O ministro Alexandre de Moraes, relator do caso, havia determinado a apreensão do passaporte de Bolsonaro e a proibição de contato com outros investigados. Na visão da defesa, tais medidas não se justificam, uma vez que o ex-presidente sempre demonstrou disposição de colaborar com a Justiça e jamais tentou se evadir.
Os advogados também questionam a extensão do inquérito para apurar supostas articulações com autoridades estrangeiras. Para eles, a investigação carece de fundamentos sólidos e se baseia em suposições. A defesa requer a revogação das cautelares e o arquivamento do inquérito.
A defesa de Bolsonaro também aponta que a decisão do STF viola princípios constitucionais, como a presunção de inocência.

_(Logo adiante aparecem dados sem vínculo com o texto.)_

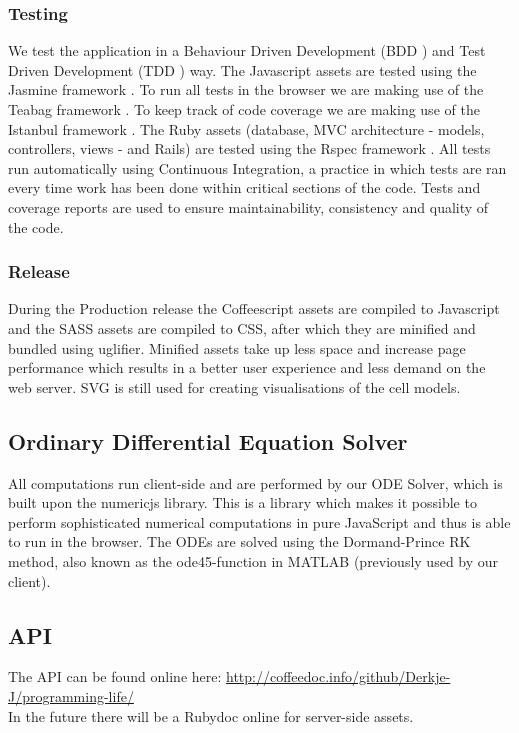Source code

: \documentclass{report}
\begin{document}
			\subsubsection{Testing}
				We test the application in a Behaviour Driven Development (BDD \cite{bdd}) and Test Driven Development (TDD \cite{tdd} ) way. 
				The Javascript assets are tested using the Jasmine framework \cite{jasmine}. 
				To run all tests in the browser we are making use of the Teabag framework \cite{teabag}. 
				To keep track of code coverage we are making use of the Istanbul framework \cite{istanbul}.
				The Ruby assets (database, MVC architecture - models, controllers, views - and Rails) are tested using the Rspec framework \cite{rspec}.  
				All tests run automatically using Continuous Integration, a practice in which tests are ran every time work has been done within critical sections of the code. 
				Tests and coverage reports are used to ensure maintainability, consistency and quality of the code.
				
			\subsubsection{Release}
				During the Production release the Coffeescript assets are compiled to Javascript\cite{javascript} and the SASS assets are compiled to CSS, after which they are minified and bundled using uglifier\cite{uglifier}. Minified assets take up less space and increase page performance which results in a better user experience and less demand on the web server. 
				SVG is still used for creating visualisations of the cell models.
		\newpage		
		
		\subsection{Ordinary Differential Equation Solver}
			All computations run client-side and are performed by our ODE Solver, which is built upon the numericjs\cite{numericjs} library. This is a library which makes it possible to perform sophisticated numerical computations in pure JavaScript and thus is able to run in the browser. The ODEs are solved using the Dormand-Prince RK method\cite{dormandprince}, also known as the ode45-function in MATLAB (previously used by our client).
			
		\subsection{API}
			The API can be found online here: \url{http://coffeedoc.info/github/Derkje-J/programming-life/} \\
			In the future there will be a Rubydoc online for server-side assets.
		\newpage
			
\end{document}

Os advogados argumentam que não há qualquer ato concreto do ex-presidente que indique intenção de fugir ou de obstruir a Justiça. Eles destacam que Bolsonaro tem comparecido a todos os atos processuais e mantido residência fixa no Brasil.
O caso segue em análise no STF, sem data prevista para julgamento. A Procuradoria-Geral da República ainda deve se manifestar sobre os argumentos da defesa. Enquanto isso, a equipe jurídica de Bolsonaro continua atuando para reverter as medidas impostas.
A situação política do ex-presidente permanece como um dos temas centrais da política brasileira em 2024, com desdobramentos que podem impactar o cenário eleitoral futuro.